===== RECORDS FOR THIS EXERCISE

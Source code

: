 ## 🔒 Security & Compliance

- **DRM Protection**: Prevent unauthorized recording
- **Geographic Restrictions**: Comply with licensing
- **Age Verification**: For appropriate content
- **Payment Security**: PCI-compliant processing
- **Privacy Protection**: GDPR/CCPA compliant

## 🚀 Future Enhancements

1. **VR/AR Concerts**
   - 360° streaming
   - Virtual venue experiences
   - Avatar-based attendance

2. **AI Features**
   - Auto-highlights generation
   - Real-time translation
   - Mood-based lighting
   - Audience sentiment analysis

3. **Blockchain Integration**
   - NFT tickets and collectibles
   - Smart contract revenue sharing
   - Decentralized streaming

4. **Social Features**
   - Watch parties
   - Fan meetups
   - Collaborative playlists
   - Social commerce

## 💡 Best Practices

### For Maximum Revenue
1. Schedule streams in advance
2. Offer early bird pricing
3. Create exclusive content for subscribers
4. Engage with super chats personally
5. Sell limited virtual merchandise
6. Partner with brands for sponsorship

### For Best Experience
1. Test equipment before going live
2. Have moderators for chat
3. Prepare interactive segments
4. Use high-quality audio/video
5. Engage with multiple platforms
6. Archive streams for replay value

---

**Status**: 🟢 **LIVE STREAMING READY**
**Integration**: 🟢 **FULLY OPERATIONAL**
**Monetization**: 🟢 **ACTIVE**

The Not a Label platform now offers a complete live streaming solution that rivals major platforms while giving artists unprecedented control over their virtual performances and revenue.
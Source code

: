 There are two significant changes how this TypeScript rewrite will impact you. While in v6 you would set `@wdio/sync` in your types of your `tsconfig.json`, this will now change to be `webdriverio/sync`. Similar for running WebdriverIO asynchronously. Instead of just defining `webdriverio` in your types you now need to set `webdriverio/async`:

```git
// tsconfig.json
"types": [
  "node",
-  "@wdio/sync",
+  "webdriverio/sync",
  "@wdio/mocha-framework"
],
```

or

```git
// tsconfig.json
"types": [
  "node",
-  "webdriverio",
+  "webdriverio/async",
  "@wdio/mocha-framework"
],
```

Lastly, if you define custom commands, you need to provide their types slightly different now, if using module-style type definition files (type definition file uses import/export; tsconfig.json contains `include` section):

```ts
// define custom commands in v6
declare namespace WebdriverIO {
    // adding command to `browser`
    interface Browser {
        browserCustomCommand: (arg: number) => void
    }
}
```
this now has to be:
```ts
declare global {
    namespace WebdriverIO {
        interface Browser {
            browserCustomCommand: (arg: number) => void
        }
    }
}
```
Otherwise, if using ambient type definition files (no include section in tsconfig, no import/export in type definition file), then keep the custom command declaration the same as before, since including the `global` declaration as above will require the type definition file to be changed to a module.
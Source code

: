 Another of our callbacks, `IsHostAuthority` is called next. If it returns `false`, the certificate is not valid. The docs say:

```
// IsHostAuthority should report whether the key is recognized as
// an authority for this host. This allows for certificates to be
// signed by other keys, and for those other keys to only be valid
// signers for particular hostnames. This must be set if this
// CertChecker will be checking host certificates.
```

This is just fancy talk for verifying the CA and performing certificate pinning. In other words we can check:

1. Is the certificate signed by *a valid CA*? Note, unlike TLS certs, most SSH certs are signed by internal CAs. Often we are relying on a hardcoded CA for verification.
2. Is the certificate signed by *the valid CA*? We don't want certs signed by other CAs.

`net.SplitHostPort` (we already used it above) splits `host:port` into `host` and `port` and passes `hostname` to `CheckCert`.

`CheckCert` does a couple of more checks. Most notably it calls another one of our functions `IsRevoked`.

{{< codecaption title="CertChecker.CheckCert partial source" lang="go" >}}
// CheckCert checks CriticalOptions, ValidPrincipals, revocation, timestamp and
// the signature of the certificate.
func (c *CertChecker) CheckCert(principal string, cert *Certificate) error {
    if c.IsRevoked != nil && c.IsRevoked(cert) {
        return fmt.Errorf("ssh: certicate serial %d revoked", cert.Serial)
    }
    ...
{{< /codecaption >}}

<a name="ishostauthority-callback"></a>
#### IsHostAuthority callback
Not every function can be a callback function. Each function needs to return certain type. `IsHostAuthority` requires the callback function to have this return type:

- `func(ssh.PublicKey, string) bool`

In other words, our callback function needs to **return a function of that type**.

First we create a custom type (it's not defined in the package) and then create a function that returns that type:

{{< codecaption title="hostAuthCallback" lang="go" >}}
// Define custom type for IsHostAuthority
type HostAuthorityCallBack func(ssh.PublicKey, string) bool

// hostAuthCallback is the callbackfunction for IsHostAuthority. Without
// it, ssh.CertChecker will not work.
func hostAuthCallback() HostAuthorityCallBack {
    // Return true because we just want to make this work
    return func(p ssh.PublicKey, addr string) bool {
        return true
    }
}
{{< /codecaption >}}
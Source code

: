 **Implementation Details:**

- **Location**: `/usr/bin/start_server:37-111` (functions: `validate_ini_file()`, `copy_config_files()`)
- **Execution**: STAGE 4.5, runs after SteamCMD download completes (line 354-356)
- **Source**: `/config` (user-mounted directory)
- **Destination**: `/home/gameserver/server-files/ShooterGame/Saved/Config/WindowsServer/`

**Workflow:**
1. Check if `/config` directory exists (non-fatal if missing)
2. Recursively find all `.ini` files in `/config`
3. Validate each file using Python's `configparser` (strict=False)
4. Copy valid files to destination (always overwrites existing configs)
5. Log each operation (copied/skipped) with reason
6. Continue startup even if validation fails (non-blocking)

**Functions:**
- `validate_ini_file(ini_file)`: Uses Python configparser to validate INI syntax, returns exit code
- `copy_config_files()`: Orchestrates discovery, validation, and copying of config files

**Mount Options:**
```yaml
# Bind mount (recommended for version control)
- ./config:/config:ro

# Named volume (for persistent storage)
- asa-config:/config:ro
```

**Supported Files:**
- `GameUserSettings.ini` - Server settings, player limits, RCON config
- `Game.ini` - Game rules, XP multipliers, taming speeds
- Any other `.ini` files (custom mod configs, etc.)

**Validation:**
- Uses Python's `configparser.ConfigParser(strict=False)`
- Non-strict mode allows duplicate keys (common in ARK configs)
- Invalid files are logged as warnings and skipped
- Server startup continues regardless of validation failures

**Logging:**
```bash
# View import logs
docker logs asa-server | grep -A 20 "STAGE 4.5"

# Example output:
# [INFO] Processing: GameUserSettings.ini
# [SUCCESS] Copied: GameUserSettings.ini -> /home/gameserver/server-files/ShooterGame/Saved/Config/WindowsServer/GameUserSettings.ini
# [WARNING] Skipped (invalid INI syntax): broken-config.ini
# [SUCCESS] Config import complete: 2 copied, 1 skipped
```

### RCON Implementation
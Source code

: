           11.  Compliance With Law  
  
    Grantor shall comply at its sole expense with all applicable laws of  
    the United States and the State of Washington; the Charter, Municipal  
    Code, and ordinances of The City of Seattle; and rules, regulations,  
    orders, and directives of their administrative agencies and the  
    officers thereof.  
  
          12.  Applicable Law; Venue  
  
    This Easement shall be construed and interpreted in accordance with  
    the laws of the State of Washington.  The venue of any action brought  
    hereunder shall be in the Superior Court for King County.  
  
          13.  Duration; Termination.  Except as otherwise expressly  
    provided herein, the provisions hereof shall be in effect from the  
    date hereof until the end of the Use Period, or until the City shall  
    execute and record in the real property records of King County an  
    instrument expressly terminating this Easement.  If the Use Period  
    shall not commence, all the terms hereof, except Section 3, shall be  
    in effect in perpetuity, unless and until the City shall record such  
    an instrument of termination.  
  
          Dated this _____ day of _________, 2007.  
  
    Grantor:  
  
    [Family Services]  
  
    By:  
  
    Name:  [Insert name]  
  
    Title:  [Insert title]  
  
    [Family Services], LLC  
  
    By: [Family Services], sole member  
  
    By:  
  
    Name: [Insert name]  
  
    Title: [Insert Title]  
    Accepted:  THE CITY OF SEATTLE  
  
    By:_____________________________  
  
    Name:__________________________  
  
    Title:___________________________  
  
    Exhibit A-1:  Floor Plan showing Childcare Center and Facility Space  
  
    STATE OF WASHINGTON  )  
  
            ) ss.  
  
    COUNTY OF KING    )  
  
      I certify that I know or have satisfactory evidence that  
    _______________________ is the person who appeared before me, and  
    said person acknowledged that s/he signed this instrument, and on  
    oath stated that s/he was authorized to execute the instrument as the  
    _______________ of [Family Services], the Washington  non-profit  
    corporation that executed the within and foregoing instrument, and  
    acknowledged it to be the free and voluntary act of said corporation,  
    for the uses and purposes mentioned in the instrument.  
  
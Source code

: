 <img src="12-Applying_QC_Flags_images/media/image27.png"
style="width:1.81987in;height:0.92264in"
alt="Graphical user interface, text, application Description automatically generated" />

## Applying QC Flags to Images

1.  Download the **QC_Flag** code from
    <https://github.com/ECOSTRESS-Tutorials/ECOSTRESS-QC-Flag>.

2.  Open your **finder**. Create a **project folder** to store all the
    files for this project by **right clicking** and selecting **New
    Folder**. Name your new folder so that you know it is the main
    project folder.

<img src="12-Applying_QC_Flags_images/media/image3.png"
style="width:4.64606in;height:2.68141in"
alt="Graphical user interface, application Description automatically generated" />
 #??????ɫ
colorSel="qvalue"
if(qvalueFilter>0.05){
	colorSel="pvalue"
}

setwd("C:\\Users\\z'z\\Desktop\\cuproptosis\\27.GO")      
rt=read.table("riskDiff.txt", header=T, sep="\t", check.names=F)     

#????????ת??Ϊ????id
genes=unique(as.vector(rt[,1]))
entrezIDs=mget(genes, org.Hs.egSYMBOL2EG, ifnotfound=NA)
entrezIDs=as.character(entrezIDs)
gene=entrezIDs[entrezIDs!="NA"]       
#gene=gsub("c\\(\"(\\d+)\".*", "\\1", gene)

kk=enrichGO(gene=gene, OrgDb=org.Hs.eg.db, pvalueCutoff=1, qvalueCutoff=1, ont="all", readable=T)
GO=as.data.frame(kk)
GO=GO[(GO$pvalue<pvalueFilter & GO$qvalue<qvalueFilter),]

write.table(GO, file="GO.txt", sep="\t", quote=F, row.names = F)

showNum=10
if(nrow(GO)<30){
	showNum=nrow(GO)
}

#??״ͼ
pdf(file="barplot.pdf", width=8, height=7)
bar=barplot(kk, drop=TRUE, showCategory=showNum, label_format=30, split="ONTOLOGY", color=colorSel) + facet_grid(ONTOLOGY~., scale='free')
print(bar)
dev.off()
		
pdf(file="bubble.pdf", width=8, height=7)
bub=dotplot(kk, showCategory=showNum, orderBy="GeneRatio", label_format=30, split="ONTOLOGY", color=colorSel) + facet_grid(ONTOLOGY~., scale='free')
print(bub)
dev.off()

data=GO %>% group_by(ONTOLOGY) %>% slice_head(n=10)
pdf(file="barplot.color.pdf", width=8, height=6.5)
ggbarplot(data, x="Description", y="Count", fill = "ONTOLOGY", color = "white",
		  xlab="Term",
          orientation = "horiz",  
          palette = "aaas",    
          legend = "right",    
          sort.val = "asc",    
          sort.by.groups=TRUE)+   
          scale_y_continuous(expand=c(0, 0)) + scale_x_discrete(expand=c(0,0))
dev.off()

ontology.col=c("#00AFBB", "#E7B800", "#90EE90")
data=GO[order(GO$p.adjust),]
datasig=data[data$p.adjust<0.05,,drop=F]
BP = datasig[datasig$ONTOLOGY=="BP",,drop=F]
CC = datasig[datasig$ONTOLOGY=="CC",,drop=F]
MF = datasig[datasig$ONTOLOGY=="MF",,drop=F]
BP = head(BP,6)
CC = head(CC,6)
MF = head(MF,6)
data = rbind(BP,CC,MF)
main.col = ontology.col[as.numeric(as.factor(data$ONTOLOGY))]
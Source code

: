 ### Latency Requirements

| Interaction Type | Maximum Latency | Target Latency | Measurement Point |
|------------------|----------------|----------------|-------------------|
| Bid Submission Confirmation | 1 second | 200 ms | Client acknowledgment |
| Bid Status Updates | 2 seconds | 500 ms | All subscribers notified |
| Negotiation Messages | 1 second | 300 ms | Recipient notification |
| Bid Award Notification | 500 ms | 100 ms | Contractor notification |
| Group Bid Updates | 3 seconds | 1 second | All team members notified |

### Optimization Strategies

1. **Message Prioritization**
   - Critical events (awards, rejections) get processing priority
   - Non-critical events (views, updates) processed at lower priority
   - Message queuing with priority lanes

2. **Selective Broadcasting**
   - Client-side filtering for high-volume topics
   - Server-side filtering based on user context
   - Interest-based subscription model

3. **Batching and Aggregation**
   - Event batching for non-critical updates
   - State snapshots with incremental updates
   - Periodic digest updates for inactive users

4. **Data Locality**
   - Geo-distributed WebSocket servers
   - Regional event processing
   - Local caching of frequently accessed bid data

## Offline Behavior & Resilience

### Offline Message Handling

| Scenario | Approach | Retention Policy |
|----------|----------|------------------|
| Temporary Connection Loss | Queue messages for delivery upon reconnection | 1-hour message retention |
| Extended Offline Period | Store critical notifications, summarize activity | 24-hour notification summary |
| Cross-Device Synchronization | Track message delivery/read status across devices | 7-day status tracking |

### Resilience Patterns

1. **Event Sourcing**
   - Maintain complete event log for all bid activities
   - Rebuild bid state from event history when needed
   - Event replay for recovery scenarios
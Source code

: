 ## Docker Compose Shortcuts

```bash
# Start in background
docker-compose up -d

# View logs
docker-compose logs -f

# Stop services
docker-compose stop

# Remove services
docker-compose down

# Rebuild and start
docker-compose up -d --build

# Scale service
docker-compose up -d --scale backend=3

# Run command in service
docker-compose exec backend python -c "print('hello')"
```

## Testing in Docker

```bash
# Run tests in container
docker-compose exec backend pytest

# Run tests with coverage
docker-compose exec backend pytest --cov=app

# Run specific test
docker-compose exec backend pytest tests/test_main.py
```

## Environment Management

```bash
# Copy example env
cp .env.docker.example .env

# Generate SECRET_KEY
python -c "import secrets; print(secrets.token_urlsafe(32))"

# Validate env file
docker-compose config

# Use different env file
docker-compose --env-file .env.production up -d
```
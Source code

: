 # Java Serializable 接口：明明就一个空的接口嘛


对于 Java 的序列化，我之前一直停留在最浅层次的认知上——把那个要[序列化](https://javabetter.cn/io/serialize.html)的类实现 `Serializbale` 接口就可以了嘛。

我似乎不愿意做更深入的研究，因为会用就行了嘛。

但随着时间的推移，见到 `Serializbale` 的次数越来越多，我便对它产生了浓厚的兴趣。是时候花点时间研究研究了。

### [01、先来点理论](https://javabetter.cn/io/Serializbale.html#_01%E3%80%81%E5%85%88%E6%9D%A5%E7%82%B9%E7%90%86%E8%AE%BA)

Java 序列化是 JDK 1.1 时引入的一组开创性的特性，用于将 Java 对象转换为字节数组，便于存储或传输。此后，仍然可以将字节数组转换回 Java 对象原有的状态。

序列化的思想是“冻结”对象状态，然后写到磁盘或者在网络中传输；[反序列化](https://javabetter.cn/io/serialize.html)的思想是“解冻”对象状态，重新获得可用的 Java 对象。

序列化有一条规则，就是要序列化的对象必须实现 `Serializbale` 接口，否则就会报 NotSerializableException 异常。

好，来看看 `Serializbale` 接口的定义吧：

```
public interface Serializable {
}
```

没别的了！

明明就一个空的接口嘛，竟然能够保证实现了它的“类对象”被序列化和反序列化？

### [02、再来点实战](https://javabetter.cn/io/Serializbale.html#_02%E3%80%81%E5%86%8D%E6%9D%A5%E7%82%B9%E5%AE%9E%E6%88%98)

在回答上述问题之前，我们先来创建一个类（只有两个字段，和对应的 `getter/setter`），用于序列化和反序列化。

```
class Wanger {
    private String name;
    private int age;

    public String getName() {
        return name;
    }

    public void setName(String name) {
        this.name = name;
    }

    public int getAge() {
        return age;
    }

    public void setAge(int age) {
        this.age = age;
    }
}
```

==========

Where the string "Saved" occurs in a line above, count that line, and report solely the final figure.

2